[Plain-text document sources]
^^^^

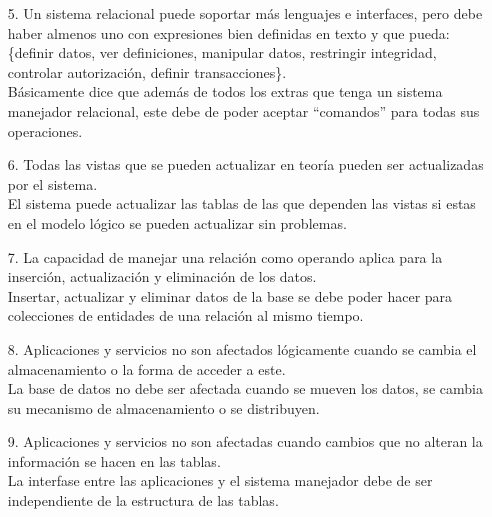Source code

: \documentclass[12pt,a4paper]{article}
\begin{document}
\begin{enumerate}
\begin{enumerate}
\begin{enumerate}
					\item[5.] Un sistema relacional puede soportar más lenguajes e interfaces, pero
						debe haber almenos uno con expresiones bien definidas en texto y que pueda:
						\{definir datos, ver definiciones, manipular datos, restringir integridad,
						controlar autorización, definir transacciones\}.\\

						Básicamente dice que además de todos los extras que tenga un sistema
						manejador relacional, este debe de poder aceptar ``comandos''
						para todas sus operaciones.\\

						\pagebreak
					\item[6.] Todas las vistas que se pueden actualizar en teoría pueden
						ser actualizadas por el sistema.\\

						El sistema puede actualizar las tablas de las que dependen
						las vistas si estas en el modelo lógico se pueden actualizar
						sin problemas.\\

					\item[7.] La capacidad de manejar una relación como operando aplica para
						la inserción, actualización y eliminación de los datos.\\

						Insertar, actualizar y eliminar datos de la base se debe poder
						hacer para colecciones de entidades de una relación al mismo tiempo.\\

					\item[8.] Aplicaciones y servicios no son afectados lógicamente cuando
						se cambia el almacenamiento o la forma de acceder a este.\\

						La base de datos no debe ser afectada cuando se mueven los datos,
						se cambia su mecanismo de almacenamiento o se distribuyen.\\

					\item[9.] Aplicaciones y servicios no son afectadas cuando cambios
						que no alteran la información se hacen en las tablas.\\

						La interfase entre las aplicaciones y el sistema manejador
						debe de ser independiente de la estructura de las tablas.\\


\end{enumerate}
\end{enumerate}
\end{enumerate}
\end{document}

^^^^

__THE PROBLEM__. Reproduce all entries exactly. Pictures do not belong in the copy.

__ANSWER AREA__.
Source code

: \documentclass[12pt,a4paper]{article}
\begin{document}
\begin{enumerate}
\begin{enumerate}
\begin{enumerate}
					\item[5.] Un sistema relacional puede soportar más lenguajes e interfaces, pero
						debe haber almenos uno con expresiones bien definidas en texto y que pueda:
						\{definir datos, ver definiciones, manipular datos, restringir integridad,
						controlar autorización, definir transacciones\}.\\

						Básicamente dice que además de todos los extras que tenga un sistema
						manejador relacional, este debe de poder aceptar ``comandos''
						para todas sus operaciones.\\

						\pagebreak
					\item[6.] Todas las vistas que se pueden actualizar en teoría pueden
						ser actualizadas por el sistema.\\

						El sistema puede actualizar las tablas de las que dependen
						las vistas si estas en el modelo lógico se pueden actualizar
						sin problemas.\\

					\item[7.] La capacidad de manejar una relación como operando aplica para
						la inserción, actualización y eliminación de los datos.\\

						Insertar, actualizar y eliminar datos de la base se debe poder
						hacer para colecciones de entidades de una relación al mismo tiempo.\\

					\item[8.] Aplicaciones y servicios no son afectados lógicamente cuando
						se cambia el almacenamiento o la forma de acceder a este.\\

						La base de datos no debe ser afectada cuando se mueven los datos,
						se cambia su mecanismo de almacenamiento o se distribuyen.\\

					\item[9.] Aplicaciones y servicios no son afectadas cuando cambios
						que no alteran la información se hacen en las tablas.\\

						La interfase entre las aplicaciones y el sistema manejador
						debe de ser independiente de la estructura de las tablas.\\


\end{enumerate}
\end{enumerate}
\end{enumerate}
\end{document}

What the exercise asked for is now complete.